March 9, 2005
Hi. Any ideas on how much chocolate you'd have to eat before you'd get enough theobromine to help with a persistent cough?
Hey, guys, this is a great site. Thank you for providing it. By the way, there was another interesting study that just came out on chocolate:
Regular consumption of a flavanol-rich chocolate can improve oxidant stress in young soccer players. Clin Dev Immunol. 2005 Mar;12(1):11-7.
I usually am able to access most medical articles (as I work as a librarian). Let me know if anyone wants copies.
April 29, 2004
the only thing i could find on chocolate and coughing is here:
what's the gist of the article on soccer players? can you summarize it for us or is there a link to it?
oh, and welcome to seventypercent 🙂
March 9, 2005
Hi. Here is the abstract to the soccer article:
Regular consumption of a flavanol-rich chocolate can improve oxidant stress in young soccer players.
Fraga CG, Actis-Goretta L, Ottaviani JI, Carrasquedo F, Lotito SB, Lazarus S, Schmitz HH, Keen CL.

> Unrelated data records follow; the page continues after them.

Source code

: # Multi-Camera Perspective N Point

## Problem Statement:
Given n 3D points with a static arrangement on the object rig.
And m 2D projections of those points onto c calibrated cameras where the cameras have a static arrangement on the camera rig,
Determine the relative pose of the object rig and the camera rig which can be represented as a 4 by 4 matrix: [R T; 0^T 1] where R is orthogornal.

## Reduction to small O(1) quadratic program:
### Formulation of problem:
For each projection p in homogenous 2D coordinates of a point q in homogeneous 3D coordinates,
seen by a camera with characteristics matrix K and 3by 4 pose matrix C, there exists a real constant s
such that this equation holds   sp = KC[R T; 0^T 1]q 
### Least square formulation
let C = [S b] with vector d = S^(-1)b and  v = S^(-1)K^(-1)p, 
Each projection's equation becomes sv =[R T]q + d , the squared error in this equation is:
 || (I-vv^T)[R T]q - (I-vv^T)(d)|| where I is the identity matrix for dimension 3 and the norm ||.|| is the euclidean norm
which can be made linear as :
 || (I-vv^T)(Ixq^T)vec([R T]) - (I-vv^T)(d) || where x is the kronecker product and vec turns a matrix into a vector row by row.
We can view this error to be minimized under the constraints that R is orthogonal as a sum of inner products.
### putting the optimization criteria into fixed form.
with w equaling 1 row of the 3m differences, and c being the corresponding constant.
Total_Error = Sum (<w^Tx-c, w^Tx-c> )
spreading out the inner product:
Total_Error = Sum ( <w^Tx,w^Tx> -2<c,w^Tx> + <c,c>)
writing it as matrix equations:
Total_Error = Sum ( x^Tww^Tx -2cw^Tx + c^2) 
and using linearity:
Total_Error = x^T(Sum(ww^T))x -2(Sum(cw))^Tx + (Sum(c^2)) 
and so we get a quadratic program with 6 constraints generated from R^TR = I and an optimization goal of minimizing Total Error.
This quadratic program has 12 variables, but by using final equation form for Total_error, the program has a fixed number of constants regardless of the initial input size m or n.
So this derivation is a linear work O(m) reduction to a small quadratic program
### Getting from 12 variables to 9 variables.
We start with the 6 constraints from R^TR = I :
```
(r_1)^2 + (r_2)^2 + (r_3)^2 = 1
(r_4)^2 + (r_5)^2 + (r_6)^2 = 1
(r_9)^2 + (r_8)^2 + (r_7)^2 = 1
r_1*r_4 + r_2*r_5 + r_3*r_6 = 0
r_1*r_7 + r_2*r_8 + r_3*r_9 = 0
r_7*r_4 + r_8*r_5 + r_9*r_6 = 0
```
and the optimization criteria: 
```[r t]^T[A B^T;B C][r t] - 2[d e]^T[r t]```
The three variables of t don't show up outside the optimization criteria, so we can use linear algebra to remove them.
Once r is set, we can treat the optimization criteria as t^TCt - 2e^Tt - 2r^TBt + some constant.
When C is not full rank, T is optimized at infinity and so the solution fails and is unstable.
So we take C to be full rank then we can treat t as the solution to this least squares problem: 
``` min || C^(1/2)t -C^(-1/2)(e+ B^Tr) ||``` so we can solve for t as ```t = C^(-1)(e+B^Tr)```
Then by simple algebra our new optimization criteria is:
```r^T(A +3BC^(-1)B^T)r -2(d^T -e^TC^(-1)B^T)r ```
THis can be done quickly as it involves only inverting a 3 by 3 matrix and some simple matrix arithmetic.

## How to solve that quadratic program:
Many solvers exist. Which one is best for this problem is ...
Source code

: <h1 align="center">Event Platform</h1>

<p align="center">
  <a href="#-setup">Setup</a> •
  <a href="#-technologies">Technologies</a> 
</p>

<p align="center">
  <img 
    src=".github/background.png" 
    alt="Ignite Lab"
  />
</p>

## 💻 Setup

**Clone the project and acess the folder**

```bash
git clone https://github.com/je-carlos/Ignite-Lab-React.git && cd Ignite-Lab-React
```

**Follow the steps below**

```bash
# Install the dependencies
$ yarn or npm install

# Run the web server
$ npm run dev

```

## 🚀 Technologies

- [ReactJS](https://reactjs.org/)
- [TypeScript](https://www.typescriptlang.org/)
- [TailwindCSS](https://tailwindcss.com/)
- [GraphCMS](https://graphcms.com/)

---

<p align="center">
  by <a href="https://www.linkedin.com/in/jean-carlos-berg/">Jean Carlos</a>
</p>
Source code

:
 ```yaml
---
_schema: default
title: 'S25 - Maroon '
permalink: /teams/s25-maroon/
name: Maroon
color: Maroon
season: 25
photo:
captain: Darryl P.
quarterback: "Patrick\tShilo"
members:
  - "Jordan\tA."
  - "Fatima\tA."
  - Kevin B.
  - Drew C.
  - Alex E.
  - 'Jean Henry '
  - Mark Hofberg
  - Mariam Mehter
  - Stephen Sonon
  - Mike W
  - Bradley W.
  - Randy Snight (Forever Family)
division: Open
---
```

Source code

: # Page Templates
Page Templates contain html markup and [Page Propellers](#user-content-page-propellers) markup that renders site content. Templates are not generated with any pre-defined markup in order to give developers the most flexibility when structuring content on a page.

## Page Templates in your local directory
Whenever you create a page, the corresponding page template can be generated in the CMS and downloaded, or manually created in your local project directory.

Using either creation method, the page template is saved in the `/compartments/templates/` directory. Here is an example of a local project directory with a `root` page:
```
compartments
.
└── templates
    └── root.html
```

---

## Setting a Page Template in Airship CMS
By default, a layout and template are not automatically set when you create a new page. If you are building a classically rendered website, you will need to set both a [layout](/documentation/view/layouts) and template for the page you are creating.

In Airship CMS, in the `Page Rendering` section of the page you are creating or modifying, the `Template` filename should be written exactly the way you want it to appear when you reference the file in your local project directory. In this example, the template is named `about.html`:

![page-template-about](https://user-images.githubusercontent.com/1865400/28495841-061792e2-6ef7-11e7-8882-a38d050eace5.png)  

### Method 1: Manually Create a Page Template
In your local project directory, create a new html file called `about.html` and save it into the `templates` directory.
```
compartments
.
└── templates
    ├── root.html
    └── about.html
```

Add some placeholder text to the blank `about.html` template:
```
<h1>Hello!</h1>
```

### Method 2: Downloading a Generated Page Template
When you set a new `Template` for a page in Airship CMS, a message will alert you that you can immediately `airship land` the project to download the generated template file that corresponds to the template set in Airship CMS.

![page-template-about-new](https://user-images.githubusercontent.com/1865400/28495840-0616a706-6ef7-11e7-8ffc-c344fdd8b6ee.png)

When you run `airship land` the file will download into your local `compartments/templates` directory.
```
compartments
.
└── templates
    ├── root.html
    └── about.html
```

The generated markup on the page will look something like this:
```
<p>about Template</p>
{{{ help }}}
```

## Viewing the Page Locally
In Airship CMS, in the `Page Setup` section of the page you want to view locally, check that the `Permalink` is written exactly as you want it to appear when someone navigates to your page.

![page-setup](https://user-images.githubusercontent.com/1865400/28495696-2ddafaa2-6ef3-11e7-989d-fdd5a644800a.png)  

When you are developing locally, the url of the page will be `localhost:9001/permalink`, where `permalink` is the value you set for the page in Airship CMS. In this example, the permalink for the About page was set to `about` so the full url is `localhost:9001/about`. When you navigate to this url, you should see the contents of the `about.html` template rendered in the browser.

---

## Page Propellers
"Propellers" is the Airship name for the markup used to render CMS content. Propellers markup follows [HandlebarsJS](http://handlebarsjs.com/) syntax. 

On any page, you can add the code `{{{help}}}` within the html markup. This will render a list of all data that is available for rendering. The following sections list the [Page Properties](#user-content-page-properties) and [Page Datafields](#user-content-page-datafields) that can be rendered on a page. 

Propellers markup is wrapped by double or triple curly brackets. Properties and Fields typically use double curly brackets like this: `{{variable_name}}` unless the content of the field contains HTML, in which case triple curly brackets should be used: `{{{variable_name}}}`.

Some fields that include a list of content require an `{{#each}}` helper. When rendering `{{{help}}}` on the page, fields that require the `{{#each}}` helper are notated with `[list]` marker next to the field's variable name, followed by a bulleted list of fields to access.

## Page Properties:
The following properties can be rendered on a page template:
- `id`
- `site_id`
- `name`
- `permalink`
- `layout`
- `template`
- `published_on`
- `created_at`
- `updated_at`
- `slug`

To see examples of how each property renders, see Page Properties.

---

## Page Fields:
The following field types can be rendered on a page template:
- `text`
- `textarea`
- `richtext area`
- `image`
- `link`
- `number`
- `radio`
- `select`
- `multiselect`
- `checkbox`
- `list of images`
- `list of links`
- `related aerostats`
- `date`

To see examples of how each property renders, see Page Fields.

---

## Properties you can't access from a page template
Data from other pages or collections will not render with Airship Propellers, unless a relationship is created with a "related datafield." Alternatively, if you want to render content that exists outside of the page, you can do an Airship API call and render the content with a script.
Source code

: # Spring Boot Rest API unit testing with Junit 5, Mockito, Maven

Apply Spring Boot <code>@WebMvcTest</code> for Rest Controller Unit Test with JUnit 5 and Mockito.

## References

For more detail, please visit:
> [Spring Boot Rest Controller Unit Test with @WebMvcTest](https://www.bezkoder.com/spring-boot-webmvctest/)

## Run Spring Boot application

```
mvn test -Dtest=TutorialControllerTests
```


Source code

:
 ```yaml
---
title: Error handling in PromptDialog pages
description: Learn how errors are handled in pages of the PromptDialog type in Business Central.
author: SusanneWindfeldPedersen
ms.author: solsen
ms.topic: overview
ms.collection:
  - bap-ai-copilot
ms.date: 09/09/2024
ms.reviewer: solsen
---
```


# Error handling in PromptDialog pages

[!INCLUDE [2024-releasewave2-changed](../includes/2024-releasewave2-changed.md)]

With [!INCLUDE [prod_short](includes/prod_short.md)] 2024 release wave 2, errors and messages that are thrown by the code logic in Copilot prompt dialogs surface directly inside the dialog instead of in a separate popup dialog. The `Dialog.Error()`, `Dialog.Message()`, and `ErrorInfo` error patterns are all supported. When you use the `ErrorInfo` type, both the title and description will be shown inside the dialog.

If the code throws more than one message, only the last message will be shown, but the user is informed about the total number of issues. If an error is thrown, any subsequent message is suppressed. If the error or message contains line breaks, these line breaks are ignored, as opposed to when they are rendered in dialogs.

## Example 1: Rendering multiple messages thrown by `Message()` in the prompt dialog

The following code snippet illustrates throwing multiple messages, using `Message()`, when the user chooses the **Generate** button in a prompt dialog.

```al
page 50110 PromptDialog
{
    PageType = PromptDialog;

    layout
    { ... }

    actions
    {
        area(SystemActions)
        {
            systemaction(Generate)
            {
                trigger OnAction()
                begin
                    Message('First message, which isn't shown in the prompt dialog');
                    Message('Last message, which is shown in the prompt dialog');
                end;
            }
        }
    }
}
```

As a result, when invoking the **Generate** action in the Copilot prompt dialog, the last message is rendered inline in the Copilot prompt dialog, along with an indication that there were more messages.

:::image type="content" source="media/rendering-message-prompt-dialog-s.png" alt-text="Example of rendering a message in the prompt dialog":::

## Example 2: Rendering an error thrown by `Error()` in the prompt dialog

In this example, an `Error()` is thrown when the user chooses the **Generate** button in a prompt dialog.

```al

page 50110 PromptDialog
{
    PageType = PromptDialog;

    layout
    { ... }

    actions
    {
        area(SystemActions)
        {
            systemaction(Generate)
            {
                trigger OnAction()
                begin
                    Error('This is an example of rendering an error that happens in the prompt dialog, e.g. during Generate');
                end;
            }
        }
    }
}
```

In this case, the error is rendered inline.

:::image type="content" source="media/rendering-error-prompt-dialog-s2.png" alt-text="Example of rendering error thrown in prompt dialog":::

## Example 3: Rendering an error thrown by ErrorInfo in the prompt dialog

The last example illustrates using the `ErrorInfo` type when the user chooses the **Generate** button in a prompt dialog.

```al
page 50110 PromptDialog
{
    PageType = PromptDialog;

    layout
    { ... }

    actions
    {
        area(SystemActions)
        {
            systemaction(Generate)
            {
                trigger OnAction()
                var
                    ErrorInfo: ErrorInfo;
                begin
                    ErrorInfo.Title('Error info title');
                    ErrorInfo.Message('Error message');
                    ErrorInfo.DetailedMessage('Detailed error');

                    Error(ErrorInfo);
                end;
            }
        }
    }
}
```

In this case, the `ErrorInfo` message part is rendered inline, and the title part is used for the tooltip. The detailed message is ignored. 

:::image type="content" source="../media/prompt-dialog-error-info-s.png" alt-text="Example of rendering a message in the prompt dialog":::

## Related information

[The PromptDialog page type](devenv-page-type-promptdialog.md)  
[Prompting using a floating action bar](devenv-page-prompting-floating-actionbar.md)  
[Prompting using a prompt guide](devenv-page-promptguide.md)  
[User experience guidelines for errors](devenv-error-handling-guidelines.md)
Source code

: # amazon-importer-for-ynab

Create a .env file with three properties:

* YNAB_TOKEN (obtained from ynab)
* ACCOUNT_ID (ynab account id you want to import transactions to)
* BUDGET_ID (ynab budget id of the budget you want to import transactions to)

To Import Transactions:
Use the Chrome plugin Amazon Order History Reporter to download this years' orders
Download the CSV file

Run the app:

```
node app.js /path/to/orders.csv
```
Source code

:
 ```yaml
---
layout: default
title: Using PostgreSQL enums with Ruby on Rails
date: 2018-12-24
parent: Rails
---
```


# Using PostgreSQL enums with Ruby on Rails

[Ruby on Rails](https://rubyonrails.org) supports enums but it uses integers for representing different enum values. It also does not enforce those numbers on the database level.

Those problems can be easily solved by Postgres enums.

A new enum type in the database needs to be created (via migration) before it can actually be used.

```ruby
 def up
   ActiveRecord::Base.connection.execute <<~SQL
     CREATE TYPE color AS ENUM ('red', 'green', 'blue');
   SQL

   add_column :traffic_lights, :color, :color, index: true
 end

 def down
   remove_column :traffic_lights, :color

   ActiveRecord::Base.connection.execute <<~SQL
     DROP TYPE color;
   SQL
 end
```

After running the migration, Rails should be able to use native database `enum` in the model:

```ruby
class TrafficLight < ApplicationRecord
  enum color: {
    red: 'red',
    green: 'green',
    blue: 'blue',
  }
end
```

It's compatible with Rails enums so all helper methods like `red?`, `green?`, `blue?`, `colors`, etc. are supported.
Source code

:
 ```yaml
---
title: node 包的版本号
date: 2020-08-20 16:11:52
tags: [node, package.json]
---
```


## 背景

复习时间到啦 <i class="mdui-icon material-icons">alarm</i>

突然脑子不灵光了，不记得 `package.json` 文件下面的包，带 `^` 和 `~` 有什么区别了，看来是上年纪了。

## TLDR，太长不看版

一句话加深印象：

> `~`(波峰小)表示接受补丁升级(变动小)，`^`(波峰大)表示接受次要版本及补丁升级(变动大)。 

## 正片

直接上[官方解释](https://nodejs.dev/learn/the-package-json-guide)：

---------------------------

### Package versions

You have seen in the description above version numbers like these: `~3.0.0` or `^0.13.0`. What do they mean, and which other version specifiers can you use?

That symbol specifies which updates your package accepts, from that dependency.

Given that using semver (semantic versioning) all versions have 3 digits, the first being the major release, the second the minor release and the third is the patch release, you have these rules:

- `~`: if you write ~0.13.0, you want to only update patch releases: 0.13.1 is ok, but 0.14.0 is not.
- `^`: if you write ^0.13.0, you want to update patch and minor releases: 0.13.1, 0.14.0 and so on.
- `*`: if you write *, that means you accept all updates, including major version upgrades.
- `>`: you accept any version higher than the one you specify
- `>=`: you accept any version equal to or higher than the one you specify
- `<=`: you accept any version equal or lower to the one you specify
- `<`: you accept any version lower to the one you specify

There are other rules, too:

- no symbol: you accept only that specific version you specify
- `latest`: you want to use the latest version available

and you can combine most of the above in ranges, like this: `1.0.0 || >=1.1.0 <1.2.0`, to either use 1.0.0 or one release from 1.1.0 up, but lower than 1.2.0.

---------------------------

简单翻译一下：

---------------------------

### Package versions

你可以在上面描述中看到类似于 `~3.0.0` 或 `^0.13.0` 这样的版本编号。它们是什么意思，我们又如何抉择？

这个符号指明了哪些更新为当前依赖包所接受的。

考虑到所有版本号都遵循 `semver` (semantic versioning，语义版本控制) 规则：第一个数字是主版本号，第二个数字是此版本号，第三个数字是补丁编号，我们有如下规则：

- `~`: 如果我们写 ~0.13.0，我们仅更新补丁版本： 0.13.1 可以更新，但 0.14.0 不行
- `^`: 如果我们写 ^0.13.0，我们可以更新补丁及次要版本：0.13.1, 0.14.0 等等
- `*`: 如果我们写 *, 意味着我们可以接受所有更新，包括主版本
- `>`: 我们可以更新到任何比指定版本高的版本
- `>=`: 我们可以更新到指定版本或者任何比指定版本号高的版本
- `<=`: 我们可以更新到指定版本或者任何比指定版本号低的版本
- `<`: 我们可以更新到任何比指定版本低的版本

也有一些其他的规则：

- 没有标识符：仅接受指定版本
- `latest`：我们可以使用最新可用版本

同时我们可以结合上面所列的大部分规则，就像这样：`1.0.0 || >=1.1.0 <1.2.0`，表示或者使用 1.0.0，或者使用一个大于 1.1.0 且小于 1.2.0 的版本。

Fisicoquimica-PRALIB, Facultad de Farmacia y Bioquimica, Universidad de Buenos Aires, Argentina. firstname.lastname@example.org
The consumption of a diet rich in certain flavonoids, including the flavanol sub-class, has been associated with a reduced risk for vascular disease. We evaluated the effects of the regular consumption (14 d) of a flavanol-containing milk chocolate (FCMC) or cocoa butter chocolate (CBC) on variables related to vascular disease risk, oxidative stress and physical activity. Twenty-eight free-living, young (18-20 years old) male soccer players consumed daily 105 g of FCMC (168 mg of flavanols) or CBC (< 5 mg of flavanols), as part of their normal diet. The consumption of FCMC was significantly associated with a decrease in diastolic blood pressure (- 5 mm Hg), mean blood pressure (- 5 mm Hg), plasma cholesterol (-11%), LDL-cholesterol (-15%), malondialdehyde (- 12%), urate (- 11%) and lactate dehydrogenase (LDH) activity (- 11%), and an increase in vitamin E/cholesterol (+ 12%). No relevant changes in these variables were associated with CBC consumption. No changes in the plasma levels of (-)-epicatechin were observed following analysis of fasting blood samples. In conclusion, FCMC consumption was associated with changes in several variables often associated with cardiovascular health and oxidant stress. The presence of significant quantities of flavanols in FCMC is likely to have been one of the contributing factors to these results.
August 1, 2006
This is quite ironic, as cocoa processing workers experience a hefty prevalence of chronic respiratory problems, ranging from 5% to 30%. Lung function tends to decrease when cocoa "dust" is inhaled.
You would need to consume 200g of chocolate in order to experience the full benefit of cough suppression. So, take two bars and call me in the morning.
August 1, 2006
September 30, 2004
I would strongly disagree with your respiratory statement as it pertains to cocoa workers. While it's true that single or sub micron particle sizes of dust interfere with lungs, it's simply not a problem in any cocoa factory i've been in, and i've been in many of the world's largest. The systems are largely closed systems, and dusting is extremely minimized. You're likely to find far more dusting in large cereal or sweetener facilities. Also, as with polyphenols, the concentration of the theobromine can vary wildly, based on source and processing. While some bars may indeed have low enough [theobromine]'s so as to require 200g, others will have much higher 's.